To succeed in your interviews, you must understand exactly what the hiring teams at Purdue University are looking for. The evaluation focuses heavily on practical application, past experience, and your ability to integrate into a collaborative academic environment.
Applied Coding & Scripting
As a Data Engineer, you are expected to write the code that moves and transforms data. This area is typically evaluated early in the process through a foundational coding task, often in Python or SQL. Interviewers want to see that you can write clean, functional scripts to solve standard data manipulation problems without needing excessive hand-holding. Strong performance means writing code that is not only correct but also readable and maintainable.
Be ready to go over:
- Data manipulation with Python – Using libraries like Pandas to clean, filter, and aggregate datasets.
- Advanced SQL querying – Writing complex joins, window functions, and subqueries to extract specific data points.
- Script debugging – Identifying and fixing errors in a provided piece of code.
- Advanced concepts (less common) – Optimizing query performance, handling large-scale dataframes efficiently, and implementing basic unit tests for data scripts.
Example questions or scenarios:
- "Given this raw dataset, write a Python script to clean the missing values and aggregate the total by department."
- "Write a SQL query to find the top three performing segments in this relational database, partitioning by year."
- "Walk me through how you would optimize a script that is taking too long to process a daily batch file."
Data Architecture & Pipeline Engineering
This area tests your ability to design the systems that house and process the university's data.
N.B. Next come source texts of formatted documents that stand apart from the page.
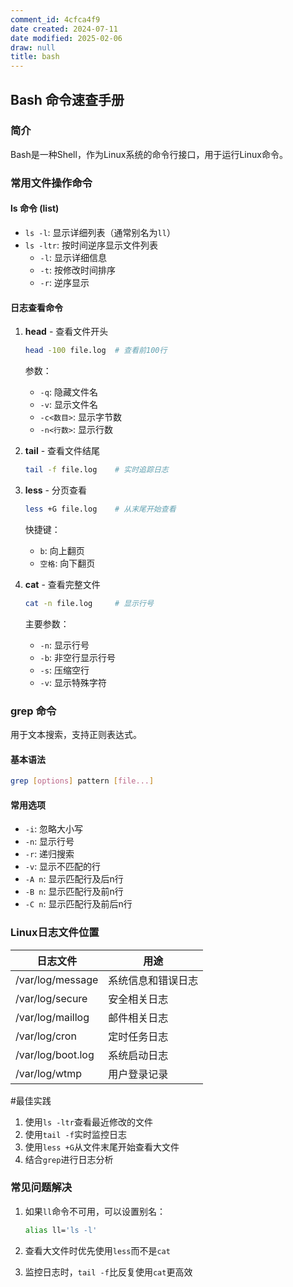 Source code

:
 ```yaml
---
comment_id: 4cfca4f9
date created: 2024-07-11
date modified: 2025-02-06
draw: null
title: bash
---
```

## Bash 命令速查手册

### 简介

Bash是一种Shell，作为Linux系统的命令行接口，用于运行Linux命令。

### 常用文件操作命令

#### ls 命令 (list)

- `ls -l`: 显示详细列表（通常别名为`ll`）
- `ls -ltr`: 按时间逆序显示文件列表
  - `-l`: 显示详细信息
  - `-t`: 按修改时间排序
  - `-r`: 逆序显示

#### 日志查看命令

1. **head** - 查看文件开头

   ```bash
   head -100 file.log  # 查看前100行
   ```

   参数：

   - `-q`: 隐藏文件名
   - `-v`: 显示文件名
   - `-c<数目>`: 显示字节数
   - `-n<行数>`: 显示行数

2. **tail** - 查看文件结尾

   ```bash
   tail -f file.log    # 实时追踪日志
   ```

3. **less** - 分页查看

   ```bash
   less +G file.log    # 从末尾开始查看
   ```

   快捷键：

   - `b`: 向上翻页
   - `空格`: 向下翻页

4. **cat** - 查看完整文件

   ```bash
   cat -n file.log     # 显示行号
   ```

   主要参数：

   - `-n`: 显示行号
   - `-b`: 非空行显示行号
   - `-s`: 压缩空行
   - `-v`: 显示特殊字符

### grep 命令

用于文本搜索，支持正则表达式。

#### 基本语法

```bash
grep [options] pattern [file...]
```

#### 常用选项

- `-i`: 忽略大小写
- `-n`: 显示行号
- `-r`: 递归搜索
- `-v`: 显示不匹配的行
- `-A n`: 显示匹配行及后n行
- `-B n`: 显示匹配行及前n行
- `-C n`: 显示匹配行及前后n行

### Linux日志文件位置

| 日志文件 | 用途 |
|---------|------|
| /var/log/message | 系统信息和错误日志 |
| /var/log/secure | 安全相关日志 |
| /var/log/maillog | 邮件相关日志 |
| /var/log/cron | 定时任务日志 |
| /var/log/boot.log | 系统启动日志 |
| /var/log/wtmp | 用户登录记录 |

#最佳实践

1. 使用`ls -ltr`查看最近修改的文件
2. 使用`tail -f`实时监控日志
3. 使用`less +G`从文件末尾开始查看大文件
4. 结合`grep`进行日志分析

### 常见问题解决

1. 如果`ll`命令不可用，可以设置别名：

   ```bash
   alias ll='ls -l'
   ```

2. 查看大文件时优先使用`less`而不是`cat`
3. 监控日志时，`tail -f`比反复使用`cat`更高效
Interviewers will ask experience-based questions to understand how you have built ETL/ELT pipelines in the past. They are looking for your understanding of data modeling, storage solutions, and pipeline orchestration. A strong candidate will be able to diagram or clearly explain a pipeline from ingestion to analytics, highlighting how they handled errors and ensured data quality.
Be ready to go over:
- ETL/ELT design – How you extract data from APIs or databases, transform it, and load it into a warehouse.
- Data modeling – Designing star schemas, snowflake schemas, and understanding normalization versus denormalization.
- Data quality and governance – Implementing checks to ensure the data flowing through your pipelines is accurate and secure.
- Advanced concepts (less common) – Designing real-time streaming architectures, managing cloud-native data warehouses (like Snowflake or Redshift), and orchestrating with tools like Airflow.
Example questions or scenarios:
- "Describe a complex data pipeline you built from scratch. What challenges did you face and how did you overcome them?"
- "How do you ensure data quality when pulling from multiple, potentially unreliable, legacy systems?"
- "Explain your approach to designing a schema for a new university reporting dashboard."
Behavioral & Cross-Functional Fit
Working at Purdue University requires excellent interpersonal skills, as you will interact with diverse groups including researchers, IT staff, and department heads. This area evaluates your communication, adaptability, and teamwork. Interviewers want to know that you are thoughtful, receptive to feedback, and capable of translating technical constraints to non-technical stakeholders. Strong performance involves using the STAR method (Situation, Task, Action, Result) to tell compelling stories about your past collaborations.
Be ready to go over:
- Stakeholder management – How you gather requirements and set realistic expectations with end-users.
- Conflict resolution – Navigating disagreements on technical approaches or project priorities.
- Adaptability – Learning new tools or pivoting your approach when project requirements change.
- Advanced concepts (less common) – Leading cross-functional data initiatives, mentoring junior staff, and driving data literacy across an organization.
Example questions or scenarios:
- "Tell me about a time you had to explain a complex technical data issue to a non-technical department head."
- "Describe a situation where project requirements changed midway through. How did you handle it?"
- "How do you prioritize your engineering tasks when multiple teams are requesting data products simultaneously?"